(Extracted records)
·····

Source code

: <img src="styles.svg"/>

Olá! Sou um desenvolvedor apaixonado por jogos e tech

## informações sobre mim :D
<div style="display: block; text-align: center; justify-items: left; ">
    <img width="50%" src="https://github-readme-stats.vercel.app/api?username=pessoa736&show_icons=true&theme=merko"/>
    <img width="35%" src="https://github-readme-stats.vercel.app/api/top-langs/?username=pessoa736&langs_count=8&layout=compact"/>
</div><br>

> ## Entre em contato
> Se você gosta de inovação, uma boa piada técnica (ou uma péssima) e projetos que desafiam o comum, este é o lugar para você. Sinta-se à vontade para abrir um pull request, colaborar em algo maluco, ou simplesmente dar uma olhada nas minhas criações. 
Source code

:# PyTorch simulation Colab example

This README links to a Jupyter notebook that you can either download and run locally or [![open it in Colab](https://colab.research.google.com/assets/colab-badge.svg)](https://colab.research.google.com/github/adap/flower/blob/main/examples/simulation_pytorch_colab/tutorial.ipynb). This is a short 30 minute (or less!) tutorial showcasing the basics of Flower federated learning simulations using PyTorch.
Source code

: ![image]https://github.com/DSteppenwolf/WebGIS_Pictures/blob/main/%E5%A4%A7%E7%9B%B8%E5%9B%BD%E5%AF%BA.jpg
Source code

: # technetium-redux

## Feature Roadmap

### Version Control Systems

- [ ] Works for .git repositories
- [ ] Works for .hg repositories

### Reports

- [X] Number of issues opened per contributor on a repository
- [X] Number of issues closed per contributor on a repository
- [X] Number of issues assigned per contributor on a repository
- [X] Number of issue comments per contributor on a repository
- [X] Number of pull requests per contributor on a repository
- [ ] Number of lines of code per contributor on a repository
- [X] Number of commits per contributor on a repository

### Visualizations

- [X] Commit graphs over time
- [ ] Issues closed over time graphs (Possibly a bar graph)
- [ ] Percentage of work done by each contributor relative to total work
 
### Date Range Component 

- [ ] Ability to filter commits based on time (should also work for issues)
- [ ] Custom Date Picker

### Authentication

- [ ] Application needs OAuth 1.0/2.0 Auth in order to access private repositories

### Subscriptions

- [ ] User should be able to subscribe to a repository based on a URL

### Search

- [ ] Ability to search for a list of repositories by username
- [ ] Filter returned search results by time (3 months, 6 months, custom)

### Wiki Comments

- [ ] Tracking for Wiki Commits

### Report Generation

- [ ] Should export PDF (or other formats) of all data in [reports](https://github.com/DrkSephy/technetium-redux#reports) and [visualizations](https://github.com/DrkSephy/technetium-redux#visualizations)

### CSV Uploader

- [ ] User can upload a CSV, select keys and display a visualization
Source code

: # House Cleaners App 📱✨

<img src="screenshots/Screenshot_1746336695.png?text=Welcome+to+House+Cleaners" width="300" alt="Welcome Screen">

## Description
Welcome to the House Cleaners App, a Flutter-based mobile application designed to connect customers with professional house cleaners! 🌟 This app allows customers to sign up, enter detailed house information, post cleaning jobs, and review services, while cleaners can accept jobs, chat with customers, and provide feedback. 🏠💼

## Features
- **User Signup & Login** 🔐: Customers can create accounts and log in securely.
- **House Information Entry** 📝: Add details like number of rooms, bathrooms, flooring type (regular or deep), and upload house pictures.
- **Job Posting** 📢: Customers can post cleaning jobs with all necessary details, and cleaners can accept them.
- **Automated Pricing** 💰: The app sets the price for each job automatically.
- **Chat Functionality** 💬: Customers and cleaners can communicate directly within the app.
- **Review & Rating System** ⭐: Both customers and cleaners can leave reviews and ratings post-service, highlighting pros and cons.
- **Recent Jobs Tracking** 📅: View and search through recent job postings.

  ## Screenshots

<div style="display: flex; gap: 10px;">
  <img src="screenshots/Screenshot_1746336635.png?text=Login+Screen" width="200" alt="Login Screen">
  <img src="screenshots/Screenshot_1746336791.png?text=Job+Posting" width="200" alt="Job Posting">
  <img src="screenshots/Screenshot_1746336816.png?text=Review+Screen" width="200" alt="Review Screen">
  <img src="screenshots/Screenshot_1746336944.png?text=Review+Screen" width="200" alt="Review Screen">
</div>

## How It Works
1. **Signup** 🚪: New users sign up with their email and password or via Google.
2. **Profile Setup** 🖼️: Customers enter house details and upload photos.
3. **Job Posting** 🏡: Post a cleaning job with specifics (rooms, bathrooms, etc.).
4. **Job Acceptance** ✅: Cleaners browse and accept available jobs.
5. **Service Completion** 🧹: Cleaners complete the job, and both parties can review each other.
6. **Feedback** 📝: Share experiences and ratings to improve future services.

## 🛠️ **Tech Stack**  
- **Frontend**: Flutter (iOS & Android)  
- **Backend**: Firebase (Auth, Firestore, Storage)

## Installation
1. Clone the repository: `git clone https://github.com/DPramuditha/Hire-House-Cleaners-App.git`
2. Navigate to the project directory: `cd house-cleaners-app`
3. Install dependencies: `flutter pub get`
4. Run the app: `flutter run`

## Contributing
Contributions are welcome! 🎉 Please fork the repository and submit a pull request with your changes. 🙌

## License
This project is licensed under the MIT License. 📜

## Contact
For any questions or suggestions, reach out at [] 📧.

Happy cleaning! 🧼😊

·····

• [What to do]:
Which lines in the records above hold the string "project"? Copy each of them.

• [Exercise solution]:
2. Navigate to the project directory: `cd house-cleaners-app`
This project is licensed under the MIT License. 📜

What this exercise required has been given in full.